[Stored data]

• • • • •

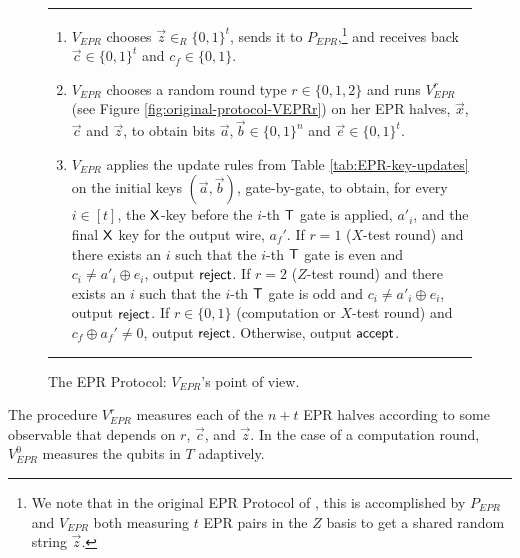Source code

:\documentclass[11pt]{article}
\theoremstyle{remark}
\theoremstyle{definition}
\begin{document}
\begin{figure}[H]
\rule[1ex]{16.5cm}{0.5pt}
\begin{enumerate}
\item $V_{EPR}$ chooses $\vec{z}\in_R\{0,1\}^t$, sends it to $P_{EPR}$,\footnote{We note that in the original EPR Protocol of \cite{broadbent15howtoverify}, this is accomplished by $P_{EPR}$ and $V_{EPR}$ both measuring $t$ EPR pairs in the $Z$ basis to get a shared random string $\vec{z}$.} and receives back $\vec{c}\in\{0,1\}^t$ and $c_f\in\{0,1\}$.
\item $V_{EPR}$ chooses a random round type $r\in\{0,1,2\}$ and runs $V_{EPR}^r$ (see Figure \ref{fig:original-protocol-VEPRr}) on her EPR halves, $\vec{x}$, $\vec{c}$ and $\vec{z}$, to obtain bits $\vec{a},\vec{b}\in\{0,1\}^n$ and $\vec{e}\in\{0,1\}^t$. 
\item $V_{EPR}$ applies the update rules from Table \ref{tab:EPR-key-updates} on the initial keys $(\vec{a},\vec{b})$, gate-by-gate, to obtain, for every $i\in [t]$, the $\sf X$-key before the $i$-th $\sf T$ gate is applied, $a'_i$, and the final $\sf X$ key for the output wire, $a_f'$. If $r=1$ ($X$-test round) and there exists an $i$ such that the $i$-th $\sf T$ gate is even and $c_i\neq a'_i\oplus e_i$, output $\sf reject$. If $r=2$ ($Z$-test round) and there exists an $i$ such that the $i$-th $\sf T$ gate is odd and $c_i\neq a'_i\oplus e_i$, output $\sf reject$. If $r\in\{0,1\}$ (computation or $X$-test round) and $c_f\oplus a_f'\neq 0$, output $\sf reject$. Otherwise, output $\sf accept$. 
\end{enumerate}
\rule[2ex]{16.5cm}{0.5pt}\vspace{-.5cm}
\caption{The EPR Protocol: $V_{EPR}$'s point of view.}
  \label{fig:original-protocol-VEPR}
\end{figure}

The procedure $V_{EPR}^r$ measures each of the $n+t$ EPR halves according to some observable that depends on $r$, $\vec{c}$, and $\vec{z}$. In the case of a computation round, $V_{EPR}^0$ measures the qubits in $T$ adaptively. 
\end{document}
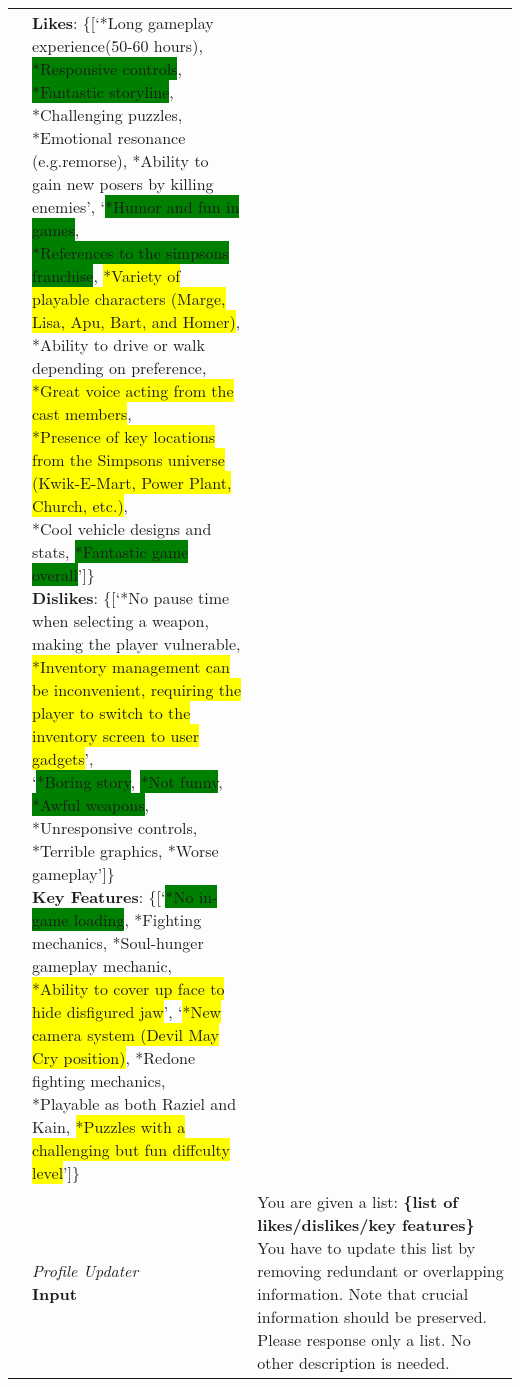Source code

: \begin{table*}[t]
\begin{tabular}{@{}lll@{}}
    &        \makecell[l]{\textbf{Likes}: \{[`*Long gameplay experience(50-60 hours), \colorbox{green}{*Responsive controls}, \colorbox{green}{*Fantastic storyline}, *Challenging puzzles, \\ *Emotional resonance (e.g.remorse), *Ability to gain new posers by killing enemies', `\colorbox{green}{*Humor and fun in games}, \\\colorbox{green}{*References to the simpsons franchise}, \colorbox{yellow}{*Variety of playable characters (Marge, Lisa, Apu, Bart, and Homer)}, \\ *Ability to drive or walk depending on preference, \colorbox{yellow}{*Great voice acting from the cast members}, \\\colorbox{yellow}{*Presence of key locations from the Simpsons universe (Kwik-E-Mart, Power Plant, Church, etc.)}, \\ *Cool vehicle designs and stats, \colorbox{green}{*Fantastic game overall}']\}\\ \textbf{Dislikes}: \{[`*No pause time when selecting a weapon, making the player vulnerable, \\\colorbox{yellow}{*Inventory management can be inconvenient, requiring the player to switch to the inventory screen to user gadgets}', \\`\colorbox{green}{*Boring story}, \colorbox{green}{*Not funny}, \colorbox{green}{*Awful weapons}, *Unresponsive controls, *Terrible graphics, *Worse gameplay']\} \\\textbf{Key Features}: \{[`\colorbox{green}{*No in-game loading}, *Fighting mechanics, *Soul-hunger gameplay mechanic, \\\colorbox{yellow}{*Ability to cover up face to hide disfigured jaw}', `\colorbox{yellow}{*New camera system (Devil May Cry position)}, *Redone fighting mechanics, \\ *Playable as both Raziel and Kain, \colorbox{yellow}{*Puzzles with a challenging but fun diffculty level}']\}}\\\cmidrule(lr){2-3}
    &  \makecell[l]{\emph{Profile Updater} \\ \textbf{Input}}      
    &        \makecell[l]{
    You are given a list: \textbf{\{list of likes/dislikes/key features\}}
    \\You have to update this list by removing redundant or overlapping information. Note that crucial information should be preserved.
    \\Please response only a list. No other description is needed.
    }\\ \cmidrule(lr){2-3}

\end{tabular}
\end{table*}
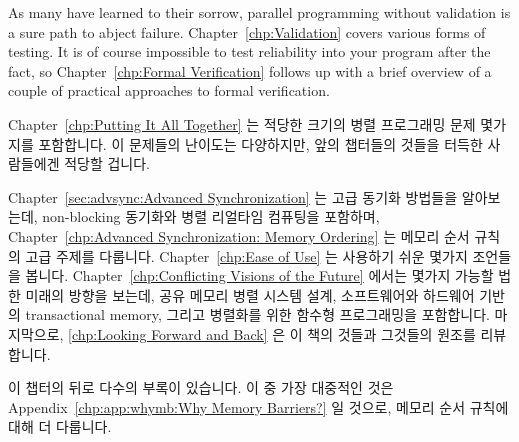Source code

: As many have learned to their sorrow, parallel programming without
validation is a sure path to abject failure.
Chapter~\ref{chp:Validation} covers various forms of testing.
It is of course impossible to test reliability into your program
after the fact, so Chapter~\ref{chp:Formal Verification}
follows up with a brief overview of a couple of practical approaches to
formal verification.

\fi

Chapter~\ref{chp:Putting It All Together}
는 적당한 크기의 병렬 프로그래밍 문제 몇가지를 포함합니다.
이 문제들의 난이도는 다양하지만, 앞의 챕터들의 것들을 터득한 사람들에겐 적당할
겁니다.

Chapter~\ref{sec:advsync:Advanced Synchronization}
는 고급 동기화 방법들을 알아보는데, non-blocking 동기화와 병렬 리얼타임
컴퓨팅을 포함하며,
Chapter~\ref{chp:Advanced Synchronization: Memory Ordering} 는 메모리 순서
규칙의 고급 주제를 다룹니다.
Chapter~\ref{chp:Ease of Use} 는 사용하기 쉬운 몇가지 조언들을 봅니다.
Chapter~\ref{chp:Conflicting Visions of the Future}
에서는 몇가지 가능할 법한 미래의 방향을 보는데, 공유 메모리 병렬 시스템 설계,
소프트웨어와 하드웨어 기반의 transactional memory, 그리고 병렬화를 위한 함수형
프로그래밍을 포함합니다.
마지막으로, \cref{chp:Looking Forward and Back} 은 이 책의 것들과 그것들의
원조를 리뷰합니다.

\iffalse

Chapter~\ref{chp:Putting It All Together}
contains a series of moderate-sized parallel programming problems.
The difficulty of these problems vary, but should be appropriate for
someone who has mastered the material in the previous chapters.

Chapter~\ref{sec:advsync:Advanced Synchronization}
looks at advanced synchronization methods, including
non-blocking synchronization and parallel real-time computing,
while Chapter~\ref{chp:Advanced Synchronization: Memory Ordering}
covers the advanced topic of memory ordering.
Chapter~\ref{chp:Ease of Use} follows up with some ease-of-use advice.
Chapter~\ref{chp:Conflicting Visions of the Future}
looks at a few possible future directions, including
shared-memory parallel system design, software and hardware transactional
memory, and functional programming for parallelism.
Finally, \cref{chp:Looking Forward and Back} reviews the material in
this book and its origins.

\fi

이 챕터의 뒤로 다수의 부록이 있습니다.
이 중 가장 대중적인 것은 Appendix~\ref{chp:app:whymb:Why Memory Barriers?} 일
것으로, 메모리 순서 규칙에 대해 더 다룹니다.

• • • • •

What is being asked
In the entries above, identify every line with the string "blocking".

Task solution
는 고급 동기화 방법들을 알아보는데, non-blocking 동기화와 병렬 리얼타임
non-blocking synchronization and parallel real-time computing,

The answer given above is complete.